> [Problem requirements] Write the records below out again exactly as given, with no images.

[[ Data provided open ]]

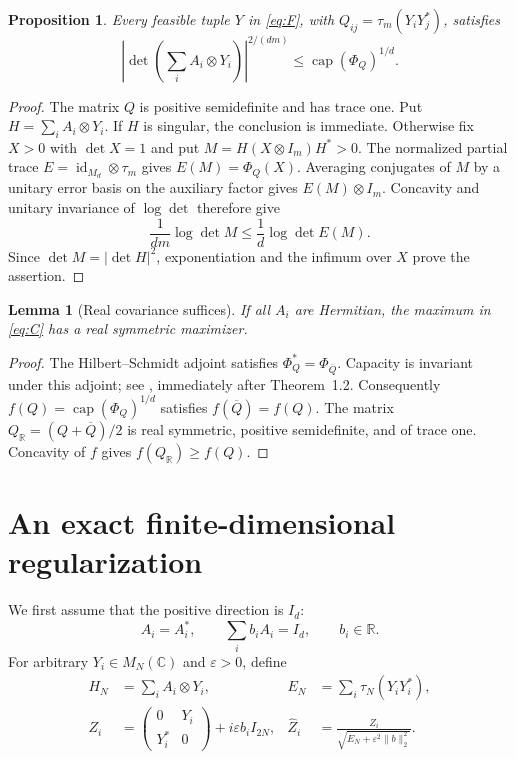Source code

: \documentclass[11pt]{article}
\newtheorem{lemma}[theorem]{Lemma}
\newtheorem{proposition}[theorem]{Proposition}
\newcommand{\C}{\mathbb C}
\newcommand{\R}{\mathbb R}
\newcommand{\capop}{\operatorname{cap}}
\newcommand{\id}{\operatorname{id}}
\begin{document}
\begin{proposition}\label{prop:upper}
Every feasible tuple $Y$ in \eqref{eq:F}, with
$Q_{ij}=\tau_m(Y_iY_j^*)$, satisfies
\[
 \left|\det\left(\sum_i A_i\otimes Y_i\right)\right|^{2/(dm)}
 \le \capop(\Phi_Q)^{1/d}.
\]
\end{proposition}
\begin{proof}
The matrix $Q$ is positive semidefinite and has trace one. Put $H=\sum_iA_i\otimes Y_i$. If $H$ is singular, the conclusion is immediate. Otherwise fix $X>0$ with $\det X=1$ and put $M=H(X\otimes I_m)H^*>0$. The normalized partial trace $E=\id_{M_d}\otimes\tau_m$ gives $E(M)=\Phi_Q(X)$. Averaging conjugates of $M$ by a unitary error basis on the auxiliary factor gives $E(M)\otimes I_m$. Concavity and unitary invariance of $\log\det$ therefore give
\[
 \frac{1}{dm}\log\det M\le\frac1d\log\det E(M).
\]
Since $\det M=|\det H|^2$, exponentiation and the infimum over $X$ prove the assertion.
\end{proof}

\begin{lemma}[Real covariance suffices]\label{lem:real}
If all $A_i$ are Hermitian, the maximum in \eqref{eq:C} has a real symmetric maximizer.
\end{lemma}
\begin{proof}
The Hilbert--Schmidt adjoint satisfies $\Phi_Q^*=\Phi_{\overline Q}$. Capacity is invariant under this adjoint; see \cite{ms}, immediately after Theorem~1.2. Consequently $f(Q)=\capop(\Phi_Q)^{1/d}$ satisfies $f(\overline Q)=f(Q)$. The matrix $Q_{\R}=(Q+\overline Q)/2$ is real symmetric, positive semidefinite, and of trace one. Concavity of $f$ gives $f(Q_{\R})\ge f(Q)$.
\end{proof}

\section{An exact finite-dimensional regularization}
We first assume that the positive direction is $I_d$:
\begin{equation}\label{eq:identity}
 A_i=A_i^*,\qquad \sum_i b_iA_i=I_d,\qquad b_i\in\R .
\end{equation}
For arbitrary $Y_i\in M_N(\C)$ and $\varepsilon>0$, define
\begin{align}
 H_N&=\sum_i A_i\otimes Y_i,&
 E_N&=\sum_i\tau_N(Y_iY_i^*),\\
 Z_i&=
 \begin{pmatrix}0&Y_i\\Y_i^*&0\end{pmatrix}
 +i\varepsilon b_iI_{2N},&
 \widehat Z_i&=\frac{Z_i}{\sqrt{E_N+\varepsilon^2\|b\|_2^2}}.\label{eq:Z}
\end{align}
\end{document}
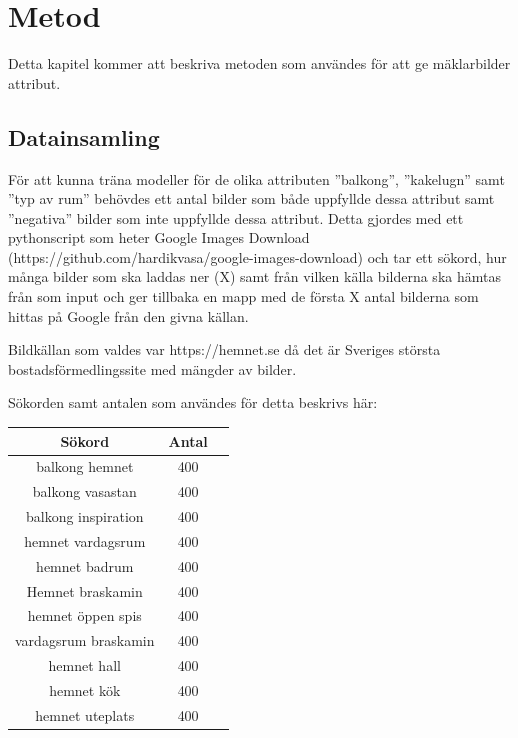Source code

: \documentclass[]{kththesis}
\begin{document}
\chapter{Metod}
Detta kapitel kommer att beskriva metoden som användes för att ge mäklarbilder attribut.


\section{Datainsamling}
För att kunna träna modeller för de olika attributen ”balkong”, ”kakelugn” samt ”typ av rum” behövdes ett antal bilder som både uppfyllde dessa attribut samt ”negativa” bilder som inte uppfyllde dessa attribut.
Detta gjordes med ett pythonscript som heter Google Images Download (https://github.com/hardikvasa/google-images-download) och tar ett sökord, hur många bilder som ska laddas ner (X) samt från vilken källa bilderna ska hämtas från som input och ger tillbaka en mapp med de första X antal bilderna som hittas på Google från den givna källan. 

Bildkällan som valdes var https://hemnet.se då det är Sveriges största bostadsförmedlingssite med mängder av bilder.

Sökorden samt antalen som användes för detta beskrivs här:

\begin{center}
  \begin{tabular}{ |c|c|c| } 
   \hline
   Sökord & Antal \\ 
   \hline
   balkong hemnet & 400  \\ 
   \hline
   balkong vasastan & 400 \\ 
   \hline
   balkong inspiration & 400 \\ 
   \hline
   hemnet vardagsrum & 400  \\ 
   \hline
   hemnet badrum & 400 \\ 
   \hline
   Hemnet braskamin & 400  \\ 
   \hline
   hemnet öppen spis & 400 \\ 
   \hline
   vardagsrum braskamin & 400 \\ 
   \hline
   hemnet hall & 400 \\ 
   \hline
   hemnet kök & 400 \\ 
   \hline
   hemnet uteplats & 400   \\ 
   \hline 
  \end{tabular}
  \end{center}
\end{document}
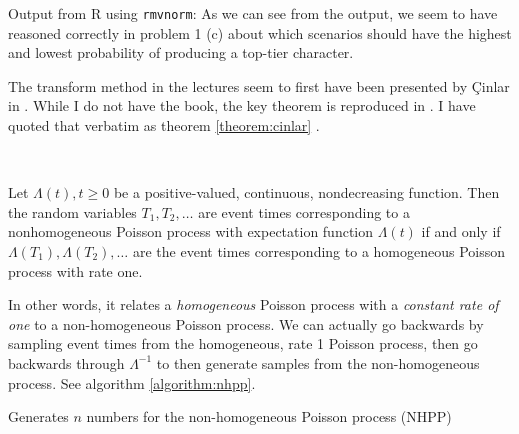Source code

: \documentclass[a4paper,english,12pt]{article}
\begin{document}
Output from R using \texttt{rmvnorm}:
As we can see from the output, we seem to have reasoned correctly in problem 1
(c) about which scenarios should have the highest and lowest probability of
producing a top-tier character.

\clearpage
{}
The transform method in the lectures seem to first have been presented by
Çinlar in \cite[p.~96]{cinlar}. While I do not have the book, the key theorem 
is reproduced in \cite{generating}. I have quoted that verbatim as
theorem \ref{theorem:cinlar} .

~\begin{theorem}
  \label{theorem:cinlar}
  Let $\Lambda(t), t \geqslant 0$ be a positive-valued, continuous,
  nondecreasing function. Then the random variables $T_1, T_2, \dots$ are event
  times corresponding to a nonhomogeneous Poisson process with expectation
  function $\Lambda(t)$ if and only if $\Lambda(T_1), \Lambda(T_2), \dots$ are
  the event times corresponding to a homogeneous Poisson process with rate one.
\end{theorem}

In other words, it relates a \textit{homogeneous} Poisson process with a
\textit{constant rate of one} to a non-homogeneous Poisson process. We can
actually go backwards by sampling event times from the homogeneous, rate 1
Poisson process, then go backwards through $\Lambda^{-1}$ to then generate
samples from the non-homogeneous process. See algorithm \vref{algorithm:nhpp}.

\begin{algorithm}
  \caption{Generates $n$ numbers for the non-homogeneous Poisson process (NHPP)}
  \label{algorithm:nhpp}
  \begin{algorithmic}[1]
       
      \State {}
    \EndFunction
      \EndFor
      \State {}
    \EndFunction
  \end{algorithmic}
\end{algorithm}
\end{document}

[[ Data provided closed ]]

> [Solution]
Source code

: \documentclass[11pt]{article}
\newtheorem{lemma}[theorem]{Lemma}
\newtheorem{proposition}[theorem]{Proposition}
\newcommand{\C}{\mathbb C}
\newcommand{\R}{\mathbb R}
\newcommand{\capop}{\operatorname{cap}}
\newcommand{\id}{\operatorname{id}}
\begin{document}
\begin{proposition}\label{prop:upper}
Every feasible tuple $Y$ in \eqref{eq:F}, with
$Q_{ij}=\tau_m(Y_iY_j^*)$, satisfies
\[
 \left|\det\left(\sum_i A_i\otimes Y_i\right)\right|^{2/(dm)}
 \le \capop(\Phi_Q)^{1/d}.
\]
\end{proposition}
\begin{proof}
The matrix $Q$ is positive semidefinite and has trace one. Put $H=\sum_iA_i\otimes Y_i$. If $H$ is singular, the conclusion is immediate. Otherwise fix $X>0$ with $\det X=1$ and put $M=H(X\otimes I_m)H^*>0$. The normalized partial trace $E=\id_{M_d}\otimes\tau_m$ gives $E(M)=\Phi_Q(X)$. Averaging conjugates of $M$ by a unitary error basis on the auxiliary factor gives $E(M)\otimes I_m$. Concavity and unitary invariance of $\log\det$ therefore give
\[
 \frac{1}{dm}\log\det M\le\frac1d\log\det E(M).
\]
Since $\det M=|\det H|^2$, exponentiation and the infimum over $X$ prove the assertion.
\end{proof}

\begin{lemma}[Real covariance suffices]\label{lem:real}
If all $A_i$ are Hermitian, the maximum in \eqref{eq:C} has a real symmetric maximizer.
\end{lemma}
\begin{proof}
The Hilbert--Schmidt adjoint satisfies $\Phi_Q^*=\Phi_{\overline Q}$. Capacity is invariant under this adjoint; see \cite{ms}, immediately after Theorem~1.2. Consequently $f(Q)=\capop(\Phi_Q)^{1/d}$ satisfies $f(\overline Q)=f(Q)$. The matrix $Q_{\R}=(Q+\overline Q)/2$ is real symmetric, positive semidefinite, and of trace one. Concavity of $f$ gives $f(Q_{\R})\ge f(Q)$.
\end{proof}

\section{An exact finite-dimensional regularization}
We first assume that the positive direction is $I_d$:
\begin{equation}\label{eq:identity}
 A_i=A_i^*,\qquad \sum_i b_iA_i=I_d,\qquad b_i\in\R .
\end{equation}
For arbitrary $Y_i\in M_N(\C)$ and $\varepsilon>0$, define
\begin{align}
 H_N&=\sum_i A_i\otimes Y_i,&
 E_N&=\sum_i\tau_N(Y_iY_i^*),\\
 Z_i&=
 \begin{pmatrix}0&Y_i\\Y_i^*&0\end{pmatrix}
 +i\varepsilon b_iI_{2N},&
 \widehat Z_i&=\frac{Z_i}{\sqrt{E_N+\varepsilon^2\|b\|_2^2}}.\label{eq:Z}
\end{align}
\end{document}
Source code

: \documentclass[]{kththesis}
\begin{document}
\chapter{Metod}
Detta kapitel kommer att beskriva metoden som användes för att ge mäklarbilder attribut.


\section{Datainsamling}
För att kunna träna modeller för de olika attributen ”balkong”, ”kakelugn” samt ”typ av rum” behövdes ett antal bilder som både uppfyllde dessa attribut samt ”negativa” bilder som inte uppfyllde dessa attribut.
Detta gjordes med ett pythonscript som heter Google Images Download (https://github.com/hardikvasa/google-images-download) och tar ett sökord, hur många bilder som ska laddas ner (X) samt från vilken källa bilderna ska hämtas från som input och ger tillbaka en mapp med de första X antal bilderna som hittas på Google från den givna källan. 

Bildkällan som valdes var https://hemnet.se då det är Sveriges största bostadsförmedlingssite med mängder av bilder.

Sökorden samt antalen som användes för detta beskrivs här:

\begin{center}
  \begin{tabular}{ |c|c|c| } 
   \hline
   Sökord & Antal \\ 
   \hline
   balkong hemnet & 400  \\ 
   \hline
   balkong vasastan & 400 \\ 
   \hline
   balkong inspiration & 400 \\ 
   \hline
   hemnet vardagsrum & 400  \\ 
   \hline
   hemnet badrum & 400 \\ 
   \hline
   Hemnet braskamin & 400  \\ 
   \hline
   hemnet öppen spis & 400 \\ 
   \hline
   vardagsrum braskamin & 400 \\ 
   \hline
   hemnet hall & 400 \\ 
   \hline
   hemnet kök & 400 \\ 
   \hline
   hemnet uteplats & 400   \\ 
   \hline 
  \end{tabular}
  \end{center}
\end{document}
Source code

: \documentclass[a4paper,english,12pt]{article}
\begin{document}
Output from R using \texttt{rmvnorm}:
As we can see from the output, we seem to have reasoned correctly in problem 1
(c) about which scenarios should have the highest and lowest probability of
producing a top-tier character.

\clearpage
{}
The transform method in the lectures seem to first have been presented by
Çinlar in \cite[p.~96]{cinlar}. While I do not have the book, the key theorem 
is reproduced in \cite{generating}. I have quoted that verbatim as
theorem \ref{theorem:cinlar} .

~\begin{theorem}
  \label{theorem:cinlar}
  Let $\Lambda(t), t \geqslant 0$ be a positive-valued, continuous,
  nondecreasing function. Then the random variables $T_1, T_2, \dots$ are event
  times corresponding to a nonhomogeneous Poisson process with expectation
  function $\Lambda(t)$ if and only if $\Lambda(T_1), \Lambda(T_2), \dots$ are
  the event times corresponding to a homogeneous Poisson process with rate one.
\end{theorem}

In other words, it relates a \textit{homogeneous} Poisson process with a
\textit{constant rate of one} to a non-homogeneous Poisson process. We can
actually go backwards by sampling event times from the homogeneous, rate 1
Poisson process, then go backwards through $\Lambda^{-1}$ to then generate
samples from the non-homogeneous process. See algorithm \vref{algorithm:nhpp}.

\begin{algorithm}
  \caption{Generates $n$ numbers for the non-homogeneous Poisson process (NHPP)}
  \label{algorithm:nhpp}
  \begin{algorithmic}[1]
       
      \State {}
    \EndFunction
      \EndFor
      \State {}
    \EndFunction
  \end{algorithmic}
\end{algorithm}
\end{document}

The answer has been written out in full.